The regulation typically applies to a situation where a person or company hires a fax broadcaster, allocating liability in cases where the party that physically sends the fax and the party that causes it to be sent are not one and the same. “Both kinds of entities appear to meet the statutory requirement of ‘send’: the broadcasters because they in fact dispatch the advertisements via fax, the hirers (for lack of a better term) because they cause the fax to be conveyed,” the panel explained.
While the Sixth Circuit left open for another day the question of whether the regulation is valid to the extent it exempts broadcasters from liability for junk faxes, it determined that the regulation does not purport to impose liability upon parties that did not “send” the fax at all. “Here, Bristol and Pfizer neither dispatched the faxes nor caused them to be sent; instead Mohawk did both,” the panel wrote. “Thus only Mohawk can be liable for them.”
The court refused to assume for purposes of the defendants’ motion to dismiss that Bristol and Pfizer sent the faxes simply because the amended complaint alleged they did. “[T]hat allegation is conclusory and Health One otherwise alleges no facts to make plausible the assertion that Bristol or Pfizer dispatched or otherwise caused the faxes to be sent,” the court wrote, adding that it “bears mention that the faxes on their face render utterly implausible the idea that Bristol or Pfizer had anything to do with them.”
To read the opinion in Health One Medical Center v.
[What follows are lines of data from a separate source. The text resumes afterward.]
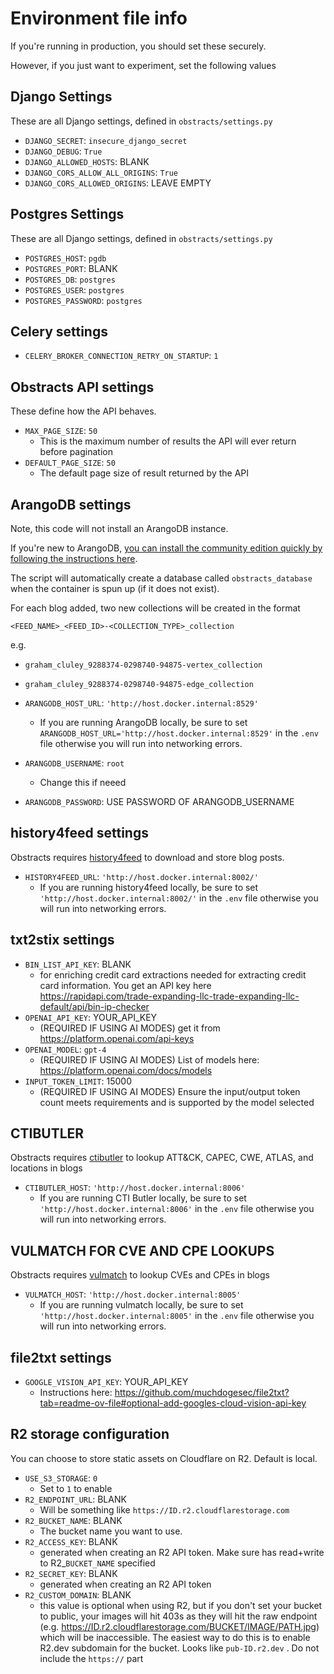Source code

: # Environment file info

If you're running in production, you should set these securely.

However, if you just want to experiment, set the following values

## Django Settings

These are all Django settings, defined in `obstracts/settings.py`

* `DJANGO_SECRET`: `insecure_django_secret`
* `DJANGO_DEBUG`: `True`
* `DJANGO_ALLOWED_HOSTS`: BLANK
* `DJANGO_CORS_ALLOW_ALL_ORIGINS`: `True`
* `DJANGO_CORS_ALLOWED_ORIGINS`: LEAVE EMPTY

## Postgres Settings

These are all Django settings, defined in `obstracts/settings.py`

* `POSTGRES_HOST`: `pgdb`
* `POSTGRES_PORT`: BLANK
* `POSTGRES_DB`: `postgres`
* `POSTGRES_USER`: `postgres`
* `POSTGRES_PASSWORD`: `postgres`

## Celery settings

* `CELERY_BROKER_CONNECTION_RETRY_ON_STARTUP`: `1`

## Obstracts API settings

These define how the API behaves.

* `MAX_PAGE_SIZE`: `50`
	* This is the maximum number of results the API will ever return before pagination
* `DEFAULT_PAGE_SIZE`: `50`
	* The default page size of result returned by the API

## ArangoDB settings

Note, this code will not install an ArangoDB instance.

If you're new to ArangoDB, [you can install the community edition quickly by following the instructions here](https://arangodb.com/community-server/).

The script will automatically create a database called `obstracts_database` when the container is spun up (if it does not exist).

For each blog added, two new collections will be created in the format

`<FEED_NAME>_<FEED_ID>-<COLLECTION_TYPE>_collection`

e.g.

* `graham_cluley_9288374-0298740-94875-vertex_collection`
* `graham_cluley_9288374-0298740-94875-edge_collection`


* `ARANGODB_HOST_URL`: `'http://host.docker.internal:8529'`
	* If you are running ArangoDB locally, be sure to set `ARANGODB_HOST_URL='http://host.docker.internal:8529'` in the `.env` file otherwise you will run into networking errors.
* `ARANGODB_USERNAME`: `root`
	* Change this if neeed
* `ARANGODB_PASSWORD`: USE PASSWORD OF ARANGODB_USERNAME

## history4feed settings

Obstracts requires [history4feed](https://github.com/muchdogesec/history4feed) to download and store blog posts.

* `HISTORY4FEED_URL`: `'http://host.docker.internal:8002/'`
	* If you are running history4feed locally, be sure to set `'http://host.docker.internal:8002/'` in the `.env` file otherwise you will run into networking errors.

## txt2stix settings

* `BIN_LIST_API_KEY`: BLANK
	*  for enriching credit card extractions needed for extracting credit card information. You get an API key here https://rapidapi.com/trade-expanding-llc-trade-expanding-llc-default/api/bin-ip-checker
* `OPENAI_API_KEY`: YOUR_API_KEY
	* (REQUIRED IF USING AI MODES) get it from https://platform.openai.com/api-keys
* `OPENAI_MODEL`: `gpt-4`
	* (REQUIRED IF USING AI MODES) List of models here: https://platform.openai.com/docs/models
* `INPUT_TOKEN_LIMIT`: 15000
	* (REQUIRED IF USING AI MODES) Ensure the input/output token count meets requirements and is supported by the model selected

## CTIBUTLER

Obstracts requires [ctibutler](https://github.com/muchdogesec/ctibutler) to lookup ATT&CK, CAPEC, CWE, ATLAS, and locations in blogs

* `CTIBUTLER_HOST`: `'http://host.docker.internal:8006'`
	* If you are running CTI Butler locally, be sure to set `'http://host.docker.internal:8006'` in the `.env` file otherwise you will run into networking errors.

## VULMATCH FOR CVE AND CPE LOOKUPS

Obstracts requires [vulmatch](https://github.com/muchdogesec/vulmatch) to lookup CVEs and CPEs in blogs

* `VULMATCH_HOST`: `'http://host.docker.internal:8005'`
	* If you are running vulmatch locally, be sure to set `'http://host.docker.internal:8005'` in the `.env` file otherwise you will run into networking errors.

## file2txt settings

* `GOOGLE_VISION_API_KEY`: YOUR_API_KEY
	* Instructions here: https://github.com/muchdogesec/file2txt?tab=readme-ov-file#optional-add-googles-cloud-vision-api-key

## R2 storage configuration

You can choose to store static assets on Cloudflare on R2. Default is local.

* `USE_S3_STORAGE`: `0`
	* Set to `1` to enable
* `R2_ENDPOINT_URL`: BLANK
	* Will be something like `https://ID.r2.cloudflarestorage.com`
* `R2_BUCKET_NAME`: BLANK
	* The bucket name you want to use.
* `R2_ACCESS_KEY`: BLANK
	* generated when creating an R2 API token. Make sure has read+write to R2_`BUCKET_NAME` specified
* `R2_SECRET_KEY`: BLANK
	* generated when creating an R2 API token
* `R2_CUSTOM_DOMAIN`: BLANK
	* this value is optional when using R2, but if you don't set your bucket to public, your images will hit 403s as they will hit the raw endpoint (e.g. https://ID.r2.cloudflarestorage.com/BUCKET/IMAGE/PATH.jpg) which will be inaccessible. The easiest way to do this is to enable R2.dev subdomain for the bucket. Looks like `pub-ID.r2.dev` . Do not include the `https://` part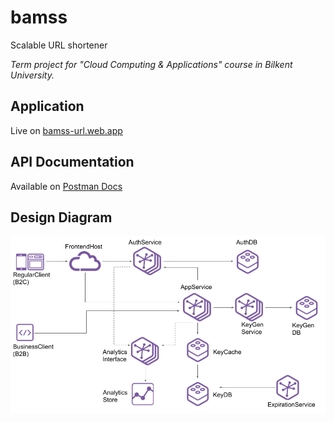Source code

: # bamss
Scalable URL shortener

*Term project for "Cloud Computing & Applications" course in Bilkent University.*

## Application
Live on [bamss-url.web.app](https://bamss-url.web.app/)

## API Documentation
Available on [Postman Docs](https://documenter.getpostman.com/view/8127200/Szf9UmkL)

## Design Diagram
![Design Diagram](./design.png)
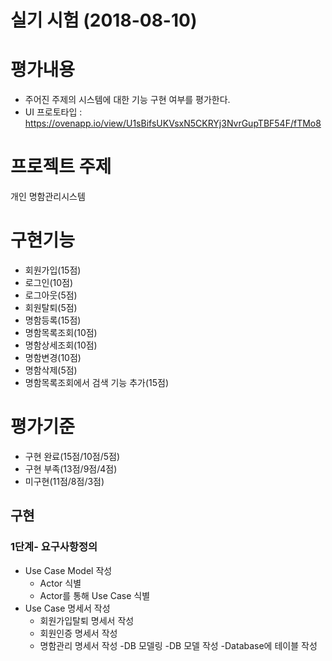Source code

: # 실기 시험 (2018-08-10)

# 평가내용  
- 주어진 주제의 시스템에 대한 기능 구현 여부를 평가한다.
- UI 프로토타입 : https://ovenapp.io/view/U1sBifsUKVsxN5CKRYj3NvrGupTBF54F/fTMo8

# 프로젝트 주제   
개인 명함관리시스템

# 구현기능  
- 회원가입(15점)
- 로그인(10점)
- 로그아웃(5점)
- 회원탈퇴(5점)
- 명함등록(15점)
- 명함목록조회(10점)
- 명함상세조회(10점)
- 명함변경(10점)
- 명함삭제(5점)
- 명함목록조회에서 검색 기능 추가(15점)


# 평가기준  
- 구현 완료(15점/10점/5점)
- 구현 부족(13점/9점/4점)
- 미구현(11점/8점/3점)

## 구현

### 1단계- 요구사항정의
- Use Case Model 작성
  - Actor 식별
  - Actor를 통해 Use Case 식별
- Use Case 명세서 작성
  - 회원가입탈퇴 명세서 작성
  - 회원인증 명세서 작성
  - 명함관리 명세서 작성
-DB 모델링
  -DB 모델 작성
  -Database에 테이블 작성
Mohawk, Inc., click here.
Why it matters: This decision illustrates that an entity must have at least knowledge of fax marketing in order for liability to attach under the TCPA—the mere fact that a company’s products may be advertised is not enough. In seeking to impose liability based solely on Bristol’s and Pfizer’s products being advertised on the faxes, the plaintiff applied an incorrect definition of the term “send,” and also read the FCC regulation on the term out of context. The regulation was intended to allocate liability between two entities that each could be the “sender,” the court said, a situation that did not apply to Bristol and Pfizer, neither of which had any knowledge of the faxes.